What to do
Return every entry below word for word and leave out any picture.

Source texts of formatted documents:
══════
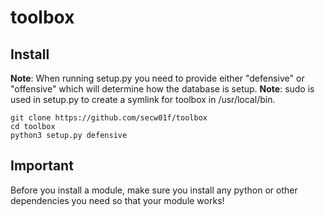 # toolbox

## Install
**Note**: When running setup.py you need to provide either "defensive" or "offensive" which will determine how the database is setup.
**Note**: sudo is used in setup.py to create a symlink for toolbox in /usr/local/bin.
```
git clone https://github.com/secw01f/toolbox
cd toolbox
python3 setup.py defensive
```

## Important
Before you install a module, make sure you install any python or other dependencies you need so that your module works!
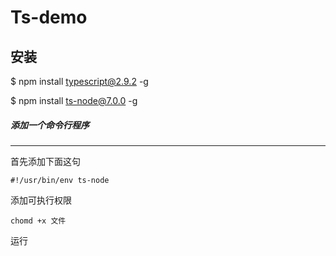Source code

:# Ts-demo
安装
---

$ npm install typescript@2.9.2 -g

$ npm install ts-node@7.0.0 -g

##### 添加一个命令行程序

---

首先添加下面这句
```
#!/usr/bin/env ts-node
```
添加可执行权限
```
chomd +x 文件
```
运行

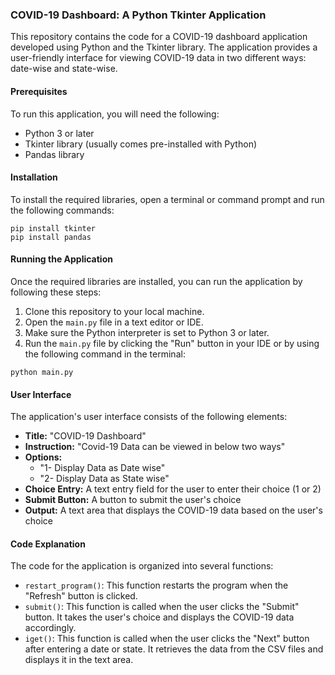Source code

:  ### COVID-19 Dashboard: A Python Tkinter Application

This repository contains the code for a COVID-19 dashboard application developed using Python and the Tkinter library. The application provides a user-friendly interface for viewing COVID-19 data in two different ways: date-wise and state-wise.

#### Prerequisites

To run this application, you will need the following:

- Python 3 or later
- Tkinter library (usually comes pre-installed with Python)
- Pandas library

#### Installation

To install the required libraries, open a terminal or command prompt and run the following commands:

```
pip install tkinter
pip install pandas
```

#### Running the Application

Once the required libraries are installed, you can run the application by following these steps:

1. Clone this repository to your local machine.
2. Open the `main.py` file in a text editor or IDE.
3. Make sure the Python interpreter is set to Python 3 or later.
4. Run the `main.py` file by clicking the "Run" button in your IDE or by using the following command in the terminal:

```
python main.py
```

#### User Interface

The application's user interface consists of the following elements:

- **Title:** "COVID-19 Dashboard"
- **Instruction:** "Covid-19 Data can be viewed in below two ways"
- **Options:**
  - "1- Display Data as Date wise"
  - "2- Display Data as State wise"
- **Choice Entry:** A text entry field for the user to enter their choice (1 or 2)
- **Submit Button:** A button to submit the user's choice
- **Output:** A text area that displays the COVID-19 data based on the user's choice

#### Code Explanation

The code for the application is organized into several functions:

- `restart_program()`: This function restarts the program when the "Refresh" button is clicked.
- `submit()`: This function is called when the user clicks the "Submit" button. It takes the user's choice and displays the COVID-19 data accordingly.
- `iget()`: This function is called when the user clicks the "Next" button after entering a date or state. It retrieves the data from the CSV files and displays it in the text area.
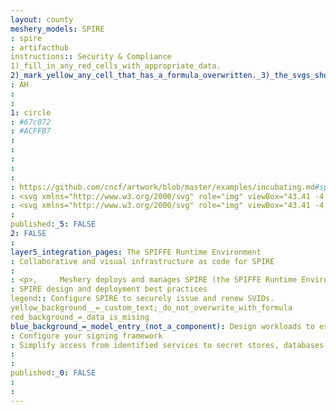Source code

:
 ```yaml
---
layout: county 
meshery_models: SPIRE
: spire
: artifacthub
instructions:: Security & Compliance
1)_fill_in_any_red_cells_with_appropriate_data.
2)_mark_yellow_any_cell_that_has_a_formula_overwritten._3)_the_svgs_shouldn't_have_xml_header_they_are_added_programmatically_through_workflows: Key Management
: AH
: 
: 
1: circle
: #67c072
: #ACFFB7
: 
: 
: 
: 
: 
: https://github.com/cncf/artwork/blob/master/examples/incubating.md#spire-logos
: <svg xmlns="http://www.w3.org/2000/svg" role="img" viewBox="43.41 -4.34 271.42 368.42"><style>svg {enable-background:new 0 0 360 360}</style><style/><linearGradient id="SVGID_1_" x1="85.665" x2="281.953" y1="294.011" y2="47.51" gradientUnits="userSpaceOnUse"><stop offset="0" stop-color="#0cb0d1"/><stop offset="1" stop-color="#9aca3e"/></linearGradient><path fill="url(#SVGID_1_)" d="M269.3 3c-5.8-1-11.4 2.7-12.4 8.5l-12.6 69.7H266l11.9-65.8C279 9.6 275.1 4 269.3 3zm-167.6 8.5C100.6 5.7 95 2 89.2 3s-9.6 6.6-8.5 12.4l11.8 65.8h21.8l-12.6-69.7zm206 287.9l-43.7-184h23c5.3 0 9.7-4.3 9.7-9.7 0-5.2-4.3-9.6-9.7-9.6h-84.7v20.4h16.8L190 138.9V51.4c0-5.9-4.8-10.6-10.7-10.6-5.9 0-10.6 4.8-10.6 10.6v87.5l-29.2-22.3h16.8V96.2H71.6c-5.3 0-9.6 4.3-9.6 9.6s4.3 9.7 9.6 9.7h23.1L50.9 299.7c-1.4 5.7 2.2 11.5 7.9 12.9.8.2 1.6.2 2.5.2 4.8 0 9.2-3.3 10.3-8.2l23.4-98 73.7 54.2v85.7c0 5.9 4.8 10.6 10.6 10.6 5.9 0 10.7-4.8 10.7-10.6v-85.7l73.6-54.2 23.3 97.8c1.2 4.9 5.6 8.2 10.4 8.2.8 0 1.7-.1 2.5-.3 5.7-1.4 9.2-7.2 7.9-12.9zm-139.1-65.1l-47.8-35.2h35.4v-21.3h-54.4l12.7-53.3 54.1 41.4v68.4zm69.2-35.2L190 234.3v-68.5l54.1-41.4 12.6 53.3h-54.4V199h35.5z"/></svg>
: <svg xmlns="http://www.w3.org/2000/svg" role="img" viewBox="43.41 -4.34 271.42 368.42"><style>svg {enable-background:new 0 0 360 360}</style><path fill="#fff" d="M269.3 3c-5.8-1-11.4 2.7-12.4 8.5l-12.6 69.7H266l11.9-65.8C279 9.6 275.1 4 269.3 3zm-167.6 8.5C100.6 5.7 95 2 89.2 3s-9.6 6.6-8.5 12.4l11.8 65.8h21.8l-12.6-69.7zm206 287.9l-43.7-184h23c5.3 0 9.7-4.3 9.7-9.7 0-5.2-4.3-9.6-9.7-9.6h-84.7v20.4h16.8L190 138.9V51.4c0-5.9-4.8-10.6-10.7-10.6-5.9 0-10.6 4.8-10.6 10.6v87.5l-29.2-22.3h16.8V96.2H71.6c-5.3 0-9.6 4.3-9.6 9.6s4.3 9.7 9.6 9.7h23.1L50.9 299.7c-1.4 5.7 2.2 11.5 7.9 12.9.8.2 1.6.2 2.5.2 4.8 0 9.2-3.3 10.3-8.2l23.4-98 73.7 54.2v85.7c0 5.9 4.8 10.6 10.6 10.6 5.9 0 10.7-4.8 10.7-10.6v-85.7l73.6-54.2 23.3 97.8c1.2 4.9 5.6 8.2 10.4 8.2.8 0 1.7-.1 2.5-.3 5.7-1.4 9.2-7.2 7.9-12.9zm-139.1-65.1l-47.8-35.2h35.4v-21.3h-54.4l12.7-53.3 54.1 41.4v68.4zm69.2-35.2L190 234.3v-68.5l54.1-41.4 12.6 53.3h-54.4V199h35.5z"/></svg>
: 
published:_5: FALSE
2: FALSE
: 
layer5_integration_pages: The SPIFFE Runtime Environment
: Collaborative and visual infrastructure as code for SPIRE
: 
: <p>,     Meshery deploys and manages SPIRE (the SPIFFE Runtime Environment). SPIRE is a toolchain of APIs for establishing trust between software systems across a wide variety of hosting platforms. SPIRE exposes the SPIFFE Workload API, which can attest running software systems and issue SPIFFE IDs and SVIDs to them. , </p>, <p>,     Collaboratively and visually diagram your cloud native infrastructure with GitOps-style pipeline integration. Design, test, and manage configuration your Kubernetes-based, containerized applications as a visual topology., </p>, <p>,     Looking for best practice cloud native design and deployment best practices? Choose from thousands of pre-built components in MeshMap. Choose from hundreds of ready-made design patterns by importing templates from Meshery Catalog or use our low code designer, MeshMap, to create and deploy your own cloud native infrastructure designs., </p>
: SPIRE design and deployment best practices
legend:: Configure SPIRE to securely issue and renew SVIDs.
yellow_background__=_custom_text;_do_not_overwrite_with_formula
red_background_=_data_is_mising
blue_background_=_model_entry_(not_a_component): Design workloads to establish trust between each other by establishing an mTLS connection or by signing and verifying a JWT token.
: Configure your signing framework
: Simplify access from identified services to secret stores, databases, services meshes and cloud provider services.
: 
: 
published:_0: FALSE
: 
: 
---
```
══════
Response for this exercise
 # toolbox

## Install
**Note**: When running setup.py you need to provide either "defensive" or "offensive" which will determine how the database is setup.
**Note**: sudo is used in setup.py to create a symlink for toolbox in /usr/local/bin.
```
git clone https://github.com/secw01f/toolbox
cd toolbox
python3 setup.py defensive
```

## Important
Before you install a module, make sure you install any python or other dependencies you need so that your module works!
Source code

:# Ts-demo
安装
---

$ npm install typescript@2.9.2 -g

$ npm install ts-node@7.0.0 -g

##### 添加一个命令行程序

---

首先添加下面这句
```
#!/usr/bin/env ts-node
```
添加可执行权限
```
chomd +x 文件
```
运行

Source code

:  ### COVID-19 Dashboard: A Python Tkinter Application

This repository contains the code for a COVID-19 dashboard application developed using Python and the Tkinter library. The application provides a user-friendly interface for viewing COVID-19 data in two different ways: date-wise and state-wise.

#### Prerequisites

To run this application, you will need the following:

- Python 3 or later
- Tkinter library (usually comes pre-installed with Python)
- Pandas library

#### Installation

To install the required libraries, open a terminal or command prompt and run the following commands:

```
pip install tkinter
pip install pandas
```

#### Running the Application

Once the required libraries are installed, you can run the application by following these steps:

1. Clone this repository to your local machine.
2. Open the `main.py` file in a text editor or IDE.
3. Make sure the Python interpreter is set to Python 3 or later.
4. Run the `main.py` file by clicking the "Run" button in your IDE or by using the following command in the terminal:

```
python main.py
```

#### User Interface

The application's user interface consists of the following elements:

- **Title:** "COVID-19 Dashboard"
- **Instruction:** "Covid-19 Data can be viewed in below two ways"
- **Options:**
  - "1- Display Data as Date wise"
  - "2- Display Data as State wise"
- **Choice Entry:** A text entry field for the user to enter their choice (1 or 2)
- **Submit Button:** A button to submit the user's choice
- **Output:** A text area that displays the COVID-19 data based on the user's choice

#### Code Explanation

The code for the application is organized into several functions:

- `restart_program()`: This function restarts the program when the "Refresh" button is clicked.
- `submit()`: This function is called when the user clicks the "Submit" button. It takes the user's choice and displays the COVID-19 data accordingly.
- `iget()`: This function is called when the user clicks the "Next" button after entering a date or state. It retrieves the data from the CSV files and displays it in the text area.
Source code

:
 ```yaml
---
layout: county 
meshery_models: SPIRE
: spire
: artifacthub
instructions:: Security & Compliance
1)_fill_in_any_red_cells_with_appropriate_data.
2)_mark_yellow_any_cell_that_has_a_formula_overwritten._3)_the_svgs_shouldn't_have_xml_header_they_are_added_programmatically_through_workflows: Key Management
: AH
: 
: 
1: circle
: #67c072
: #ACFFB7
: 
: 
: 
: 
: 
: https://github.com/cncf/artwork/blob/master/examples/incubating.md#spire-logos
: <svg xmlns="http://www.w3.org/2000/svg" role="img" viewBox="43.41 -4.34 271.42 368.42"><style>svg {enable-background:new 0 0 360 360}</style><style/><linearGradient id="SVGID_1_" x1="85.665" x2="281.953" y1="294.011" y2="47.51" gradientUnits="userSpaceOnUse"><stop offset="0" stop-color="#0cb0d1"/><stop offset="1" stop-color="#9aca3e"/></linearGradient><path fill="url(#SVGID_1_)" d="M269.3 3c-5.8-1-11.4 2.7-12.4 8.5l-12.6 69.7H266l11.9-65.8C279 9.6 275.1 4 269.3 3zm-167.6 8.5C100.6 5.7 95 2 89.2 3s-9.6 6.6-8.5 12.4l11.8 65.8h21.8l-12.6-69.7zm206 287.9l-43.7-184h23c5.3 0 9.7-4.3 9.7-9.7 0-5.2-4.3-9.6-9.7-9.6h-84.7v20.4h16.8L190 138.9V51.4c0-5.9-4.8-10.6-10.7-10.6-5.9 0-10.6 4.8-10.6 10.6v87.5l-29.2-22.3h16.8V96.2H71.6c-5.3 0-9.6 4.3-9.6 9.6s4.3 9.7 9.6 9.7h23.1L50.9 299.7c-1.4 5.7 2.2 11.5 7.9 12.9.8.2 1.6.2 2.5.2 4.8 0 9.2-3.3 10.3-8.2l23.4-98 73.7 54.2v85.7c0 5.9 4.8 10.6 10.6 10.6 5.9 0 10.7-4.8 10.7-10.6v-85.7l73.6-54.2 23.3 97.8c1.2 4.9 5.6 8.2 10.4 8.2.8 0 1.7-.1 2.5-.3 5.7-1.4 9.2-7.2 7.9-12.9zm-139.1-65.1l-47.8-35.2h35.4v-21.3h-54.4l12.7-53.3 54.1 41.4v68.4zm69.2-35.2L190 234.3v-68.5l54.1-41.4 12.6 53.3h-54.4V199h35.5z"/></svg>
: <svg xmlns="http://www.w3.org/2000/svg" role="img" viewBox="43.41 -4.34 271.42 368.42"><style>svg {enable-background:new 0 0 360 360}</style><path fill="#fff" d="M269.3 3c-5.8-1-11.4 2.7-12.4 8.5l-12.6 69.7H266l11.9-65.8C279 9.6 275.1 4 269.3 3zm-167.6 8.5C100.6 5.7 95 2 89.2 3s-9.6 6.6-8.5 12.4l11.8 65.8h21.8l-12.6-69.7zm206 287.9l-43.7-184h23c5.3 0 9.7-4.3 9.7-9.7 0-5.2-4.3-9.6-9.7-9.6h-84.7v20.4h16.8L190 138.9V51.4c0-5.9-4.8-10.6-10.7-10.6-5.9 0-10.6 4.8-10.6 10.6v87.5l-29.2-22.3h16.8V96.2H71.6c-5.3 0-9.6 4.3-9.6 9.6s4.3 9.7 9.6 9.7h23.1L50.9 299.7c-1.4 5.7 2.2 11.5 7.9 12.9.8.2 1.6.2 2.5.2 4.8 0 9.2-3.3 10.3-8.2l23.4-98 73.7 54.2v85.7c0 5.9 4.8 10.6 10.6 10.6 5.9 0 10.7-4.8 10.7-10.6v-85.7l73.6-54.2 23.3 97.8c1.2 4.9 5.6 8.2 10.4 8.2.8 0 1.7-.1 2.5-.3 5.7-1.4 9.2-7.2 7.9-12.9zm-139.1-65.1l-47.8-35.2h35.4v-21.3h-54.4l12.7-53.3 54.1 41.4v68.4zm69.2-35.2L190 234.3v-68.5l54.1-41.4 12.6 53.3h-54.4V199h35.5z"/></svg>
: 
published:_5: FALSE
2: FALSE
: 
layer5_integration_pages: The SPIFFE Runtime Environment
: Collaborative and visual infrastructure as code for SPIRE
: 
: <p>,     Meshery deploys and manages SPIRE (the SPIFFE Runtime Environment). SPIRE is a toolchain of APIs for establishing trust between software systems across a wide variety of hosting platforms. SPIRE exposes the SPIFFE Workload API, which can attest running software systems and issue SPIFFE IDs and SVIDs to them. , </p>, <p>,     Collaboratively and visually diagram your cloud native infrastructure with GitOps-style pipeline integration. Design, test, and manage configuration your Kubernetes-based, containerized applications as a visual topology., </p>, <p>,     Looking for best practice cloud native design and deployment best practices? Choose from thousands of pre-built components in MeshMap. Choose from hundreds of ready-made design patterns by importing templates from Meshery Catalog or use our low code designer, MeshMap, to create and deploy your own cloud native infrastructure designs., </p>
: SPIRE design and deployment best practices
legend:: Configure SPIRE to securely issue and renew SVIDs.
yellow_background__=_custom_text;_do_not_overwrite_with_formula
red_background_=_data_is_mising
blue_background_=_model_entry_(not_a_component): Design workloads to establish trust between each other by establishing an mTLS connection or by signing and verifying a JWT token.
: Configure your signing framework
: Simplify access from identified services to secret stores, databases, services meshes and cloud provider services.
: 
: 
published:_0: FALSE
: 
: 
---
```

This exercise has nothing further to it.